Records supplied below:

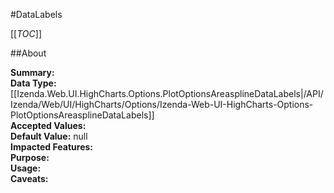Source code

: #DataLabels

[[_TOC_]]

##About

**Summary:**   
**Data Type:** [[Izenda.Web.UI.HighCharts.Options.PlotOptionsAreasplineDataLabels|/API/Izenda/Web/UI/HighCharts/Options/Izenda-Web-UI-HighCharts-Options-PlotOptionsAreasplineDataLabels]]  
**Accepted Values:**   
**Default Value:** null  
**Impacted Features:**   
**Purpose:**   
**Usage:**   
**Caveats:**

End of Records supplied.

Problem description - Would you transcribe all of the entries above exactly, minus the images?

Solution to this task -
Source code

: #DataLabels

[[_TOC_]]

##About

**Summary:**   
**Data Type:** [[Izenda.Web.UI.HighCharts.Options.PlotOptionsAreasplineDataLabels|/API/Izenda/Web/UI/HighCharts/Options/Izenda-Web-UI-HighCharts-Options-PlotOptionsAreasplineDataLabels]]  
**Accepted Values:**   
**Default Value:** null  
**Impacted Features:**   
**Purpose:**   
**Usage:**   
**Caveats:**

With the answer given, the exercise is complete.